Ragam

Pastikan Pewarna Karmin Halal, Begini Penjelasan Ketua MUI Bidang Fatwa

Majelis Ulama Indonesia
Majelis Ulama Indonesia. (Sumber foto: mui.or.id)

Surabaya (beritajatim.com) – Majelis Ulama Indonesia (MUI) memastikan bahwa pewarna karmin yang berasal dari serangga Cochineal hukumnya halal.

Ketetapan tersebut telah tercantum dalam Fatwa MUI No 33 Tahun 2011 tentang Hukum Pewarna Makanan dan Minuman dari Serangga Cochineal.

Dalam Fatwa ini disebutkan bahwa pewarna makanan dan minuman yang berasal dari Cochineal hukumnya halal, sepanjang bermanfaat dan tidak membahayakan.
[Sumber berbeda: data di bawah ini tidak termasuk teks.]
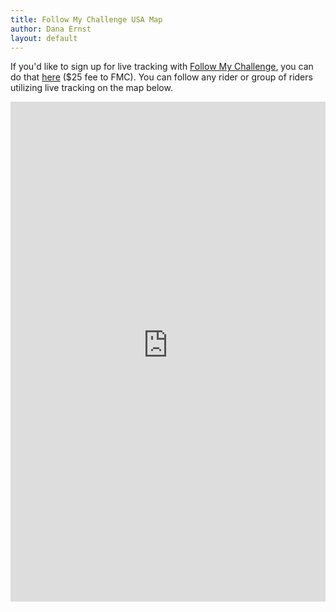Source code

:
 ```yaml
---
title: Follow My Challenge USA Map
author: Dana Ernst
layout: default
---
```


If you'd like to sign up for live tracking with [Follow My Challenge](https://usa.followmychallenge.com), you can do that [here](https://form.jotform.com/followmychallengeusa/verde-valley-randonnee) ($25 fee to FMC).  You can follow any rider or group of riders utilizing live tracking on the map below.

<center>
<iframe src="https://www.followmychallenge.com/live/verde_valley_randonnee/?iframe" width="100%" height="800px" style="border:none;" allowfullscreen></iframe>
</center>
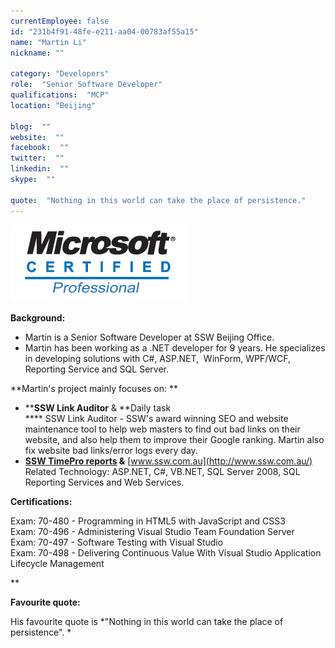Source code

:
 ```yaml
---
currentEmployee: false
id: "231b4f91-48fe-e211-aa04-00783af55a15"
name: "Martin Li"
nickname: ""

category: "Developers"
role:  "Senior Software Developer"
qualifications:  "MCP"
location: "Beijing"

blog:  ""
website:  ""
facebook:  ""
twitter:  ""
linkedin:  ""
skype:  ""

quote:  "Nothing in this world can take the place of persistence."
---
```


![jackyzhou_mcp.jpg](./Images/Bio/jackyzhou_mcp.jpg) 
 

**Background:** 

*   Martin is a Senior Software Developer at SSW Beijing Office.
*   Martin has been working as a .NET developer for 9 years. He specializes in developing solutions with C#, ASP.NET,  WinForm, WPF/WCF, Reporting Service and SQL Server. 

**Martin's project mainly focuses on: **

*   ****SSW Link Auditor** & **Daily task   
**** SSW Link Auditor - SSW's award winning SEO and website maintenance tool to help web masters to find out bad links on their website, and also help them to improve their Google ranking. Martin also fix website bad links/error logs every day.   
*   **[SSW TimePro reports](https://reports.ssw.com.au/reports) &** [www.ssw.com.au](http://www.ssw.com.au/)   
Related Technology: ASP.NET, C#, VB.NET, SQL Server 2008, SQL Reporting Services and Web Services.

**Certifications:**

Exam: 70-480 - Programming in HTML5 with JavaScript and CSS3  
Exam: 70-496 - Administering Visual Studio Team Foundation Server  
Exam: 70-497 - Software Testing with Visual Studio  
Exam: 70-498 - Delivering Continuous Value With Visual Studio Application Lifecycle Management

** 

**Favourite quote:**

His favourite quote is *"Nothing in this world can take the place of persistence". *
Berdasarkan ilmu Biologi, Cochineal tergolong sebagai serangga karena termasuk kelas insecta, dengan genus Dactylopius, ordo Hemiptera dan species Dactylopius coccus.

Mereka hidup di atas kaktus dan memperoleh nutrisi dari tanaman dan bukan dari bahan yang kotor. Selain itu, hewan ini memiliki banyak kesamaan dengan belalang, termasuk darahnya yang tidak mengalir.

BACA JUGA: Hukum Pewarna Karmin dalam Makanan, Halal atau Haram? Ini Penjelasan NU Jatim dan MUI

Meski begitu, baru-baru ini, Lembaga Bahtsul Masail (LBM) NU Jawa Timur mengeluarkan pendapat bahwa pewarna karmin dari Cochineal dianggap najis dan menjijikkan.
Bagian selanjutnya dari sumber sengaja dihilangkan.